La caracola se devolvía ya a su casa, cansada de un largo día de trabajo. No es que le cansara el trabajo, ni lo que hacía en él. Lo que le agotaba era que cada día el camino se le hacía más largo.
Hubo un tiempo donde disfrutaba aventurarse a nuevas rutas, dándose el tiempo de respirar, y hasta cantar el paisaje, dibujando con su húmeda huella la silueta de prados gigantes, coloridos y utópicos. Se encaramaba en ramas verdes y flores rojas, saludaba a los canarios y a los loros, quienes creían comprender su dicha ambulante, pero no estaban ni cerca de respirar con tanta naturalidad, tanta delicadeza.
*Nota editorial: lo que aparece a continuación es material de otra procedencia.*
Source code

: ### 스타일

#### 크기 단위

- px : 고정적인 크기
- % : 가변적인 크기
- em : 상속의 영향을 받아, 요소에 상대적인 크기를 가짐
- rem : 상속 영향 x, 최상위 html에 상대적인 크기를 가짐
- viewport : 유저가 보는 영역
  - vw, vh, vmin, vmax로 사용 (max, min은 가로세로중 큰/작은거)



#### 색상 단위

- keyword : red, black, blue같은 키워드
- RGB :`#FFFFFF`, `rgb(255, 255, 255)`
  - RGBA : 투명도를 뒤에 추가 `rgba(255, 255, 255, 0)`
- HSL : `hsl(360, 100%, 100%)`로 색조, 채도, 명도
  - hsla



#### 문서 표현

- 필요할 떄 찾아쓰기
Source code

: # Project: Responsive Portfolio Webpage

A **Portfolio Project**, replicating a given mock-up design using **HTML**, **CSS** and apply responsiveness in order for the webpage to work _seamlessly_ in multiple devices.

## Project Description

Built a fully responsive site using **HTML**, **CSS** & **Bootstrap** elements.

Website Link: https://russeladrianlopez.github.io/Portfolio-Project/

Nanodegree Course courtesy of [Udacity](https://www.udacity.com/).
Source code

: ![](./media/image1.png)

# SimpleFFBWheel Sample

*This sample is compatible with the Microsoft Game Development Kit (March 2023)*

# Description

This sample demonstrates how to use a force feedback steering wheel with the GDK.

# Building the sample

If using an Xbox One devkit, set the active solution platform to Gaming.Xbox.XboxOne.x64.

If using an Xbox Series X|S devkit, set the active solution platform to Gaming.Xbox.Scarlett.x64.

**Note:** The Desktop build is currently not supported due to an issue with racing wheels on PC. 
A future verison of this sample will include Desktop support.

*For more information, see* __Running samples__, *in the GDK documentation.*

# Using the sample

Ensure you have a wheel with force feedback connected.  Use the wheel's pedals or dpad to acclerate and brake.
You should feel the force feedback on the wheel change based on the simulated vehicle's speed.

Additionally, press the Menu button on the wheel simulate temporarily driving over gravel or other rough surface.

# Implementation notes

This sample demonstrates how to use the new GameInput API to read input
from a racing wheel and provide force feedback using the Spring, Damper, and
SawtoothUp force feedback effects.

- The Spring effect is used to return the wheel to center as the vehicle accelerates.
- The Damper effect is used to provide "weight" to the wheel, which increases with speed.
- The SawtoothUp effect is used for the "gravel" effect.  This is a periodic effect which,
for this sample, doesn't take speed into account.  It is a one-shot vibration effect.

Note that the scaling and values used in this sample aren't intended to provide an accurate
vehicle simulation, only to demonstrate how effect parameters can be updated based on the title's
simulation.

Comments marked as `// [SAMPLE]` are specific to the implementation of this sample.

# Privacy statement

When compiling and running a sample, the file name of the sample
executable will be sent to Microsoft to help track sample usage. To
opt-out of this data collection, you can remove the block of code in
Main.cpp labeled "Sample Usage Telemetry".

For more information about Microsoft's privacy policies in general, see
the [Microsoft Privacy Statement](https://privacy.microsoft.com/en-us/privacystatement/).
La caracola era la misma, pero los prados ya no eran dibujos. Eran reales. Florecidos e incluso más grandes de lo que ella imaginó. Y es que había algo que la caracola había olvidado(no tenía muy buena memoria, es más, siempre fue algo despistada), era que ella nunca había estado caminando hacia su casa, ya que no era necesario. Su casa venía caminando con ella, en su espalda, y mientras ella estaba distraída en el paisaje, las vueltas de su caparazón se hicieron alas, que se dibujaban a sí mismas a la vez que ella creaba verdes, grises, azules y rojos senderos para otras caracolas.
En algún muro del paisaje, todavía se leen mensajes rayados por las caracolas libres, dirigidos a otras caracolas, que tampoco se sabían mariposas.